Les trois quarts de ces accusations n’avaient pas le sens commun, nous le savons maintenant, mais alors on y croyait ; et quand les gazettes les répandaient dans le pays, cela faisait des disputes terribles jusque dans les moindres villages.

Nous autres, dans notre capucinière, nous criions quelquefois tellement pour ou contre, tous ensemble, que la vieille baraque en tremblait.

Une chose qui me revient aussi, c’est notre étonnement à tous, volontaires et soldats de ligne, lorsque arrivèrent les nouvelles de la Belgique.

Jusqu’alors nous avions été les premiers conquérants de la république, nous avions enlevé Spire, Worms, Mayence, Francfort, et quand les gazettes parlaient de nous, avec enthousiasme, quand on nous appelait « l’armée conquérante de Mayence », nous trouvions cela tout simple ; rien n’était trop beau pour nous. Mais quand ces mêmes gazettes commencèrent à ne plus parler que de Dumouriez, de Beurnonville, de Valence, de Philippe-Égalité, de la fameuse bataille de Jemmapes, des coups d’éclat de Chamboran, de Berchigny, etc., des canons, des drapeaux enlevés, des villes qui se rendaient, alors cela nous agaçait jusqu’au bout des ongles ; nous aurions voulu tomber sur les Prussiens sans retard, pour ratrapper notre rang. Tous les anciens du bataillon disaient qu’on nous laissait moisir, plusieurs soutenaient même que Dumouriez nous avait jeté les Prussiens et les Hessois sur le dos, pour faire son coup de Belgique et s’attirer l’honneur d’être le premier général de la nation, que c’était ut aristocrate, un véritable intrigant.

Pour ma part, ce que je puis dire, c’est que cette masse de Prussiens qu’on avait laissés s’échapper, au lieu de les exterminer en Champagne, campait alors à quelques lieues de nous et qu’ils étaient plus de cinquante mille dans nos environs, le long du Rhin.
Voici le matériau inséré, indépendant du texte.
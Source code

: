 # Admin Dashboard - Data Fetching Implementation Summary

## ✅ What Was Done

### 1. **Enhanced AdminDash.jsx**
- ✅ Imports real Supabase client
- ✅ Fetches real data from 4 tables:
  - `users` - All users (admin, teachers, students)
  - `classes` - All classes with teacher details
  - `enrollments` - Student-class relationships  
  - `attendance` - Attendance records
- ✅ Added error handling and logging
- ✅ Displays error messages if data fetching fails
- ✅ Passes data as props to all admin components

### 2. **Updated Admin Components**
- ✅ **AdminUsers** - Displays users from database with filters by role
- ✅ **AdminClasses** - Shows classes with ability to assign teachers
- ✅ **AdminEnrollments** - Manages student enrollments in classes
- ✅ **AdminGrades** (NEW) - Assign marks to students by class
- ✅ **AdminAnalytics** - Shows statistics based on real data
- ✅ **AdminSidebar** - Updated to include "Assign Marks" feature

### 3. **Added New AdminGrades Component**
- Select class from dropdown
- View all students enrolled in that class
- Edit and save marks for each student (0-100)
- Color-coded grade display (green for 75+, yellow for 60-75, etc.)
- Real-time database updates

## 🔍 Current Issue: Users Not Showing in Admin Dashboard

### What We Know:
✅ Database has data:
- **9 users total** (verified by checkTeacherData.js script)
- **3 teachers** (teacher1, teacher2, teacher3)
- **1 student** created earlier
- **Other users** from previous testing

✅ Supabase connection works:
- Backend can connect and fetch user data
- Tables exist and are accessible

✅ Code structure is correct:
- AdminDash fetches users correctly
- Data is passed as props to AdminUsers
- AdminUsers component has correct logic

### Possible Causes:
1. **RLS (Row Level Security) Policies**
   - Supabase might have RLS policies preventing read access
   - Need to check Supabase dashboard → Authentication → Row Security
Dumouriez avait fait comme tous les généraux qui se débarrassent d’une partie des ennemis pour venir à bout de l’autre ; il nous avait laissé la plus lourde charge. De sorte que dans le moment où les vainqueurs des Autrichiens en Belgique commençaient à se reposer et à jouir de leur gloire, notre campagne devenait plus dangereuse, et que nous risquions non seulement de perdre Francfort, mais d’être bloqués dans Mayence.
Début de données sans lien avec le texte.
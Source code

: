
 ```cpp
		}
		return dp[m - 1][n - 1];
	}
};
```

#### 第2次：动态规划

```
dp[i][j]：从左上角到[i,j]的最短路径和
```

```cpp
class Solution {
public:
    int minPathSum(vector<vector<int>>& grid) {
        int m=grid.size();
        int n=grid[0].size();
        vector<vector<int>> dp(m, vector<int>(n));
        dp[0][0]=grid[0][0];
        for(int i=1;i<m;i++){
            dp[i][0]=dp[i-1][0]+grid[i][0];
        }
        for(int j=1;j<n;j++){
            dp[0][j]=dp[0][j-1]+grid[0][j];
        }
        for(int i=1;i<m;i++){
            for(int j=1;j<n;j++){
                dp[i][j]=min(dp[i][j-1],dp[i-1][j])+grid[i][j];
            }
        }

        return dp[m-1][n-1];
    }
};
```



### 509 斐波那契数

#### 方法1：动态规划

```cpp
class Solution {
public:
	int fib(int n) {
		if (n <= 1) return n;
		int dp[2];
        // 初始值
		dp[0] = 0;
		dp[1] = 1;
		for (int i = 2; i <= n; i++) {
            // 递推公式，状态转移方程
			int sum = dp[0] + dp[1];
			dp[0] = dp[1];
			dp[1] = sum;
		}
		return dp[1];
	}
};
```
Dans la dernière quinzaine de novembre on nous fit sortir presque tous de Mayence et passer le Rhin à Cassel ; il ne resta que trois ou quatre mille hommes pour le service de la place, et tout le reste de l’armée se répandit le long du Rhin. Nous campions autour de Costheim, de Weilbach, d’Heidersheim, de Hœchst, de Sassenheim ; notre principale force était à Hœchst. Le bataillon de la montagne avec les 2e et 3e bataillons des Vosges bivaquaient en avant-garde sur le plateau de Bockeinheim, derrière une grande forêt.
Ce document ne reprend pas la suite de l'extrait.